> _WHAT IS REQUIRED_:
Should a line in the entries below contain "both", return that line.

===== EXTRACTED ENTRIES

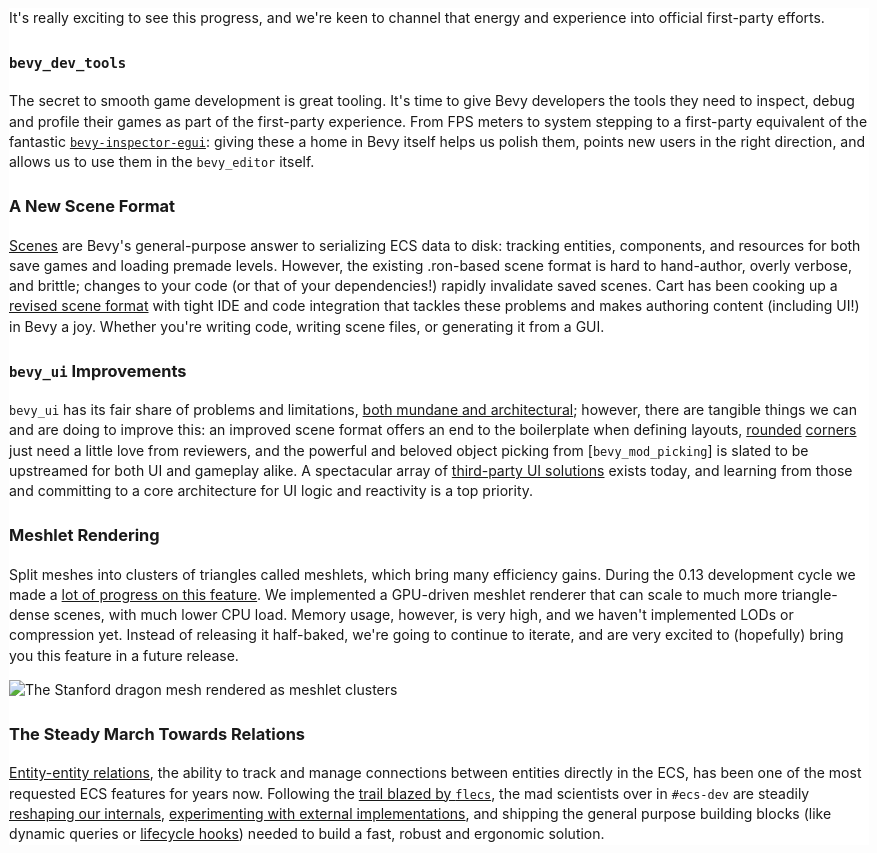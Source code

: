It's really exciting to see this progress, and we're keen to channel that energy and experience into official first-party efforts.

[playground]: https://github.com/bevyengine/bevy_editor_prototypes
[could look like]: https://asour8.github.io/bevy_editor_mockup/editor/
[key questions]: https://github.com/bevyengine/bevy_editor_prototypes/discussions/1
[`bevy_animation_graph`]: https://crates.io/crates/bevy_animation_graph
[`space_editor`]: https://github.com/rewin123/space_editor
[`Blender_bevy_components_workflow`]: https://github.com/kaosat-dev/Blender_bevy_components_workflow
[reflection-powered remote protocol]: https://github.com/coreh/bevy/pull/1
[Try it out live]: https://makeshift-bevy-web-editor.vercel.app/

### `bevy_dev_tools`

The secret to smooth game development is great tooling.
It's time to give Bevy developers the tools they need to inspect, debug and profile their games as part of the first-party experience.
From FPS meters to system stepping to a first-party equivalent of the fantastic [`bevy-inspector-egui`]: giving these a home in Bevy itself helps us polish them, points new users in the right direction, and allows us to use them in the `bevy_editor` itself.

### A New Scene Format

[Scenes] are Bevy's general-purpose answer to serializing ECS data to disk: tracking entities, components, and resources for both save games and loading premade levels.
However, the existing .ron-based scene format is hard to hand-author, overly verbose, and brittle; changes to your code (or that of your dependencies!) rapidly invalidate saved scenes.
Cart has been cooking up a [revised scene format] with tight IDE and code integration that tackles these problems and makes authoring content (including UI!) in Bevy a joy. Whether you're writing code, writing scene files, or generating it from a GUI.

[Scenes]: https://github.com/bevyengine/bevy/tree/latest/examples/scene
[revised scene format]: https://github.com/bevyengine/bevy/discussions/9538

### `bevy_ui` Improvements

`bevy_ui` has its fair share of problems and limitations, [both mundane and architectural];
however, there are tangible things we can and are doing to improve this:
an improved scene format offers an end to the boilerplate when defining layouts, [rounded] [corners] just need a little love from reviewers, and the powerful and beloved object picking from [`bevy_mod_picking`] is slated to be upstreamed for both UI and gameplay alike.
A spectacular array of [third-party UI solutions] exists today, and learning from those and committing to a core architecture for UI logic and reactivity is a top priority.

[both mundane and architectural]: https://www.leafwing-studios.com/blog/ecs-gui-framework/
[rounded]: https://github.com/bevyengine/bevy/pull/8973
[corners]: https://github.com/bevyengine/bevy/pull/11813
[third-party UI solutions]: https://bevyengine.org/assets/#ui

### Meshlet Rendering

Split meshes into clusters of triangles called meshlets, which bring many efficiency gains. During the 0.13 development cycle we made a [lot of progress on this feature](https://github.com/bevyengine/bevy/pull/10164). We implemented a GPU-driven meshlet renderer that can scale to much more triangle-dense scenes, with much lower CPU load. Memory usage, however, is very high, and we haven't implemented LODs or compression yet. Instead of releasing it half-baked, we're going to continue to iterate, and are very excited to (hopefully) bring you this feature in a future release.

![The Stanford dragon mesh rendered as meshlet clusters](meshlet_preview.png)

### The Steady March Towards Relations

[Entity-entity relations], the ability to track and manage connections between entities directly in the ECS, has been one of the most requested ECS features for years now.
Following the [trail blazed by `flecs`], the mad scientists over in `#ecs-dev` are steadily [reshaping our internals], [experimenting with external implementations], and shipping the general purpose building blocks (like dynamic queries or [lifecycle hooks]) needed to build a fast, robust and ergonomic solution.


[`Lightmap`]: https://docs.rs/bevy/0.13.0/bevy/pbr/struct.Lightmap.html
[lightmaps example]: https://github.com/bevyengine/bevy/blob/main/examples/3d/lightmaps.rs
[The Lightmapper]: https://github.com/Naxela/The_Lightmapper
[Eevee renderer]: https://docs.blender.org/manual/en/latest/render/eevee/index.html
[reflection probes PR]: https://github.com/bevyengine/bevy/pull/11366
[corresponding feature in Blender's Eevee renderer]: https://docs.blender.org/manual/en/latest/render/eevee/light_probes/reflection_cubemaps.html
[Primitive RFC]: https://github.com/bevyengine/rfcs/blob/main/rfcs/12-primitive-shapes.md
[collection of primitives]: https://docs.rs/bevy/0.13.0/bevy/math/primitives/index.html
[`Rectangle`]: https://docs.rs/bevy/0.13.0/bevy/prelude/struct.Rectangle.html
[`Cuboid`]: https://docs.rs/bevy/0.13.0/bevy/prelude/struct.Cuboid.html
[`Circle`]: https://docs.rs/bevy/0.13.0/bevy/prelude/struct.Circle.html
[`Sphere`]: https://docs.rs/bevy/0.13.0/bevy/prelude/struct.Sphere.html
[`Ellipse`]: https://docs.rs/bevy/0.13.0/bevy/prelude/struct.Ellipse.html
[`Triangle2d`]: https://docs.rs/bevy/0.13.0/bevy/prelude/struct.Triangle2d.html
[`Plane2d`]: https://docs.rs/bevy/0.13.0/bevy/prelude/struct.Plane2d.html
[`Plane3d`]: https://docs.rs/bevy/0.13.0/bevy/prelude/struct.Plane3d.html
[`Line2d`]: https://docs.rs/bevy/0.13.0/bevy/prelude/struct.Line2d.html
[`Line3d`]: https://docs.rs/bevy/0.13.0/bevy/prelude/struct.Line3d.html
[`Segment2d`]: https://docs.rs/bevy/0.13.0/bevy/prelude/struct.Segment2d.html
[`Segment3d`]: https://docs.rs/bevy/0.13.0/bevy/prelude/struct.Segment3d.html
[`Polyline2d`]: https://docs.rs/bevy/0.13.0/bevy/prelude/struct.Polyline2d.html
[`Polyline3d`]: https://docs.rs/bevy/0.13.0/bevy/prelude/struct.Polyline3d.html
[`BoxedPolyline2d`]: https://docs.rs/bevy/0.13.0/bevy/prelude/struct.BoxedPolyline2d.html
[`BoxedPolyline3d`]: https://docs.rs/bevy/0.13.0/bevy/prelude/struct.BoxedPolyline3d.html
[`Polygon`]: https://docs.rs/bevy/0.13.0/bevy/prelude/struct.Polygon.html
[`BoxedPolygon`]: https://docs.rs/bevy/0.13.0/bevy/prelude/struct.BoxedPolygon.html
[`RegularPolygon`]: https://docs.rs/bevy/0.13.0/bevy/prelude/struct.RegularPolygon.html
[`Capsule2d`]: https://docs.rs/bevy/0.13.0/bevy/prelude/struct.Capsule2d.html
[`Capsule3d`]: https://docs.rs/bevy/0.13.0/bevy/prelude/struct.Capsule3d.html
[`Cylinder`]: https://docs.rs/bevy/0.13.0/bevy/prelude/struct.Cylinder.html
[`Cone`]: https://docs.rs/bevy/0.13.0/bevy/prelude/struct.Cone.html
[`ConicalFrustum`]: https://docs.rs/bevy/0.13.0/bevy/prelude/struct.ConicalFrustum.html
[`Torus`]: https://docs.rs/bevy/0.13.0/bevy/prelude/struct.Torus.html
[More primitives]: https://github.com/bevyengine/bevy/issues/10572
[Rendering Primitives]: https://bevyengine.org/examples/Math/render-primitives
[`Quad`]: https://docs.rs/bevy/0.13.0/bevy/prelude/shape/struct.Quad.html
[`Box`]: https://docs.rs/bevy/0.13.0/bevy/prelude/shape/struct.Box.html
[`UVSphere`]: https://docs.rs/bevy/0.13.0/bevy/prelude/shape/struct.UVSphere.html
[`Meshable`]: https://docs.rs/bevy/0.13.0/bevy/prelude/trait.Meshable.html
[`mesh` method]: https://docs.rs/bevy/0.13.0/bevy/prelude/trait.Meshable.html#tymethod.mesh
[`Mesh`]: https://docs.rs/bevy/0.13.0/bevy/prelude/struct.Mesh.html
[`2d_shapes`]: https://bevyengine.org/examples/2D%20Rendering/2d-shapes/
[`3d_shapes`]: https://bevyengine.org/examples/3D%20Rendering/3d-shapes/
[`Gizmos`]: https://docs.rs/bevy/0.13.0/bevy/gizmos/prelude/struct.Gizmos.html
[`primitive_2d`]: https://docs.rs/bevy/0.13.0/bevy/gizmos/prelude/trait.GizmoPrimitive2d.html
[`primitive_3d`]: https://docs.rs/bevy/0.13.0/bevy/gizmos/prelude/trait.GizmoPrimitive2d.html
[`SphereBuilder`]: https://docs.rs/bevy/0.13.0/bevy/gizmos/primitives/dim3/struct.SphereBuilder.html
[`Aabb2d`]: https://docs.rs/bevy/0.13.0/bevy/math/bounding/struct.Aabb2d.html
[`Aabb3d`]: https://docs.rs/bevy/0.13.0/bevy/math/bounding/struct.Aabb3d.html
[`BoundingCircle`]: https://docs.rs/bevy/0.13.0/bevy/math/bounding/struct.BoundingCircle.html
[`BoundingSphere`]: https://docs.rs/bevy/0.13.0/bevy/math/bounding/struct.BoundingSphere.html
[`BoundingVolume`]: https://docs.rs/bevy/0.13.0/bevy/math/bounding/trait.BoundingVolume.html
[`IntersectsVolume`]: https://docs.rs/bevy/0.13.0/bevy/math/bounding/trait.IntersectsVolume.html
[`Bounded2d`]: https://docs.rs/bevy/0.13.0/bevy/math/bounding/trait.Bounded2d.html
[`Bounded3d`]: https://docs.rs/bevy/0.13.0/bevy/math/bounding/trait.Bounded3d.html
[`RayCast2d`]: https://docs.rs/bevy/0.13.0/bevy/math/bounding/struct.RayCast2d.html
[`RayCast3d`]: https://docs.rs/bevy/0.13.0/bevy/math/bounding/struct.RayCast3d.html
[`AabbCast2d`]: https://docs.rs/bevy/0.13.0/bevy/math/bounding/struct.AabbCast2d.html
[`AabbCast3d`]: https://docs.rs/bevy/0.13.0/bevy/math/bounding/struct.AabbCast3d.html
[`BoundingCircleCast`]: https://docs.rs/bevy/0.13.0/bevy/math/bounding/struct.BoundingCircleCast.html
[`BoundingSphereCast`]: https://docs.rs/bevy/0.13.0/bevy/math/bounding/struct.BoundingSphereCast.html
[`Ray`]: https://docs.rs/bevy/0.12.1/bevy/math/struct.Ray.html
[`Ray2d`]: https://docs.rs/bevy/0.13.0/bevy/math/struct.Ray2d.html
[`Ray3d`]: https://docs.rs/bevy/0.13.0/bevy/math/struct.Ray3d.html
[`Direction2d`]: https://docs.rs/bevy/0.13.0/bevy/math/primitives/struct.Direction2d.html
[`Direction3d`]: https://docs.rs/bevy/0.13.0/bevy/math/primitives/struct.Direction3d.html
[`World`]: https://docs.rs/bevy/0.13.0/bevy/ecs/world/struct.World.html
[`Stepping`]: https://docs.rs/bevy/0.13.0/bevy/ecs/schedule/stepping/Stepping.html
[`PhysicalCameraParameters`]: https://docs.rs/bevy/0.13.0/bevy/render/camera/struct.PhysicalCameraParameters.html
[`Exposure`]: https://docs.rs/bevy/0.13.0/bevy/render/camera/struct.Exposure.html
[`Exposure::ev100`]: https://docs.rs/bevy/0.13.0/bevy/render/camera/struct.Exposure.html#structfield.ev100
[`TargetCamera`]: https://docs.rs/bevy/0.13.0/bevy/ui/struct.TargetCamera.html
[`Visibility`]: https://docs.rs/bevy/0.13.0/bevy/render/view/enum.Visibility.html
[`UiCameraConfig`]: https://docs.rs/bevy/0.12.1/bevy/ui/camera_config/struct.UiCameraConfig.html
[`ImageScaleMode`]: https://docs.rs/bevy/0.13.0/bevy/prelude/enum.ImageScaleMode.html
[`bevy-inspector-egui`]: https://crates.io/crates/bevy-inspector-egui
[Quake-style console]: https://github.com/doonv/bevy_dev_console
[editor with remote capabilities]: https://makeshift-bevy-web-editor.vercel.app/
[`QueryBuilder`]: https://docs.rs/bevy/0.13.0/bevy/ecs/prelude/struct.QueryBuilder.html
[`Query::transmute_lens()`]: https://docs.rs/bevy/0.13.0/bevy/ecs/system/struct.Query.html#method.transmute_lens
[`QueryLens`]: https://docs.rs/bevy/0.13.0/bevy/ecs/system/struct.QueryLens.html
[`Query`]: https://docs.rs/bevy/0.13.0/bevy/ecs/system/struct.Query.html
[`WorldQuery`]: https://docs.rs/bevy/0.12.0/bevy/ecs/query/trait.WorldQuery.html
[`Changed`]: https://docs.rs/bevy/0.13.0/bevy/ecs/query/struct.Changed.html
[`Added`]: https://docs.rs/bevy/0.13.0/bevy/ecs/query/struct.Added.html
[`QueryData`]: https://docs.rs/bevy/0.13.0/bevy/ecs/query/trait.QueryData.html
[`QueryFilter`]: https://docs.rs/bevy/0.13.0/bevy/ecs/query/trait.QueryFilter.html
[Bistro]: https://github.com/DGriffin91/bevy_bistro_scene
[Sponza]: https://github.com/DGriffin91/bevy_sponza_scene
[San Miguel]: https://github.com/DGriffin91/bevy_san_miguel_scene
[Hidden Valley]: https://blog.polyhaven.com/hidden-alley/
[has some caveats]: https://github.com/bevyengine/bevy/pull/11212
[`RenderAssetUsages`]: https://docs.rs/bevy/0.13.0/bevy/render/render_asset/struct.RenderAssetUsages.html
[`VariableCurve`]: https://docs.rs/bevy/0.13.0/bevy/animation/struct.VariableCurve.html
[`Interpolation`]: https://docs.rs/bevy/0.13.0/bevy/animation/enum.Interpolation.html
[`Animatable`]: https://docs.rs/bevy/0.13.0/bevy/prelude/trait.Animatable.html
[recent addition of .meta files]: https://bevyengine.org/news/bevy-0-12/#asset-meta-files
[`AssetServer`]: https://docs.rs/bevy/0.13.0/bevy/asset/struct.AssetServer.html
[`AssetLoader`]: https://docs.rs/bevy/0.13.0/bevy/asset/trait.AssetLoader.html
[`load`]: https://docs.rs/bevy/0.13.0/bevy/asset/struct.AssetServer.html#method.load
[turbofish]: https://turbo.fish/
[`custom_asset` example]: https://bevyengine.org/examples/Assets/custom-asset/
[`TextureAtlas`]: https://docs.rs/bevy/0.13.0/bevy/sprite/struct.TextureAtlas.html
[`RenderLayers`]: https://docs.rs/bevy/latest/bevy/render/view/struct.RenderLayers.html
[now play nice]: https://github.com/bevyengine/bevy/pull/10742
[now upgraded]: https://github.com/bevyengine/bevy/pull/10702
[`winit`]: https://docs.rs/winit/latest/winit/
[bug fixes and stability improvements]: https://github.com/rust-windowing/winit/blob/master/CHANGELOG.md#0292
[`KeyCode`]: https://docs.rs/bevy/latest/bevy/input/keyboard/enum.KeyCode.html
[`ReceivedCharacter`]: https://docs.rs/bevy/latest/bevy/prelude/struct.ReceivedCharacter.html
[`oxidized_navigation`]: https://crates.io/crates/oxidized_navigation
[`GizmoConfigGroup`]: https://docs.rs/bevy/0.13.0/bevy/gizmos/config/trait.GizmoConfigGroup.html
[glTF]: https://www.khronos.org/gltf/
[extensions]: https://kcoley.github.io/glTF/extensions/
[all sorts]: https://github.com/KhronosGroup/glTF/blob/main/extensions/README.md
[the changes by CorneliusCornbread]: https://github.com/bevyengine/bevy/pull/11138
[#9797]: https://github.com/bevyengine/bevy/pull/9797
[#9907]: https://github.com/bevyengine/bevy/pull/9907
[#10519]: https://github.com/bevyengine/bevy/pull/10519
[#10558]: https://github.com/bevyengine/bevy/pull/10558
[#10648]: https://github.com/bevyengine/bevy/pull/10648
[#2372]: https://github.com/bevyengine/bevy/pull/2372
[#3788]: https://github.com/bevyengine/bevy/pull/3788
[Entity-entity relations]: https://github.com/bevyengine/bevy/issues/3742
[trail blazed by `flecs`]: https://ajmmertens.medium.com/building-games-in-ecs-with-entity-relationships-657275ba2c6c
[reshaping our internals]: https://github.com/orgs/bevyengine/projects/15
[experimenting with external implementations]: https://crates.io/crates/aery
[lifecycle hooks]: https://github.com/bevyengine/bevy/pull/10756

==========

> _OUTPUT_:
[Scenes] are Bevy's general-purpose answer to serializing ECS data to disk: tracking entities, components, and resources for both save games and loading premade levels.
`bevy_ui` has its fair share of problems and limitations, [both mundane and architectural];
an improved scene format offers an end to the boilerplate when defining layouts, [rounded] [corners] just need a little love from reviewers, and the powerful and beloved object picking from [`bevy_mod_picking`] is slated to be upstreamed for both UI and gameplay alike.
[both mundane and architectural]: https://www.leafwing-studios.com/blog/ecs-gui-framework/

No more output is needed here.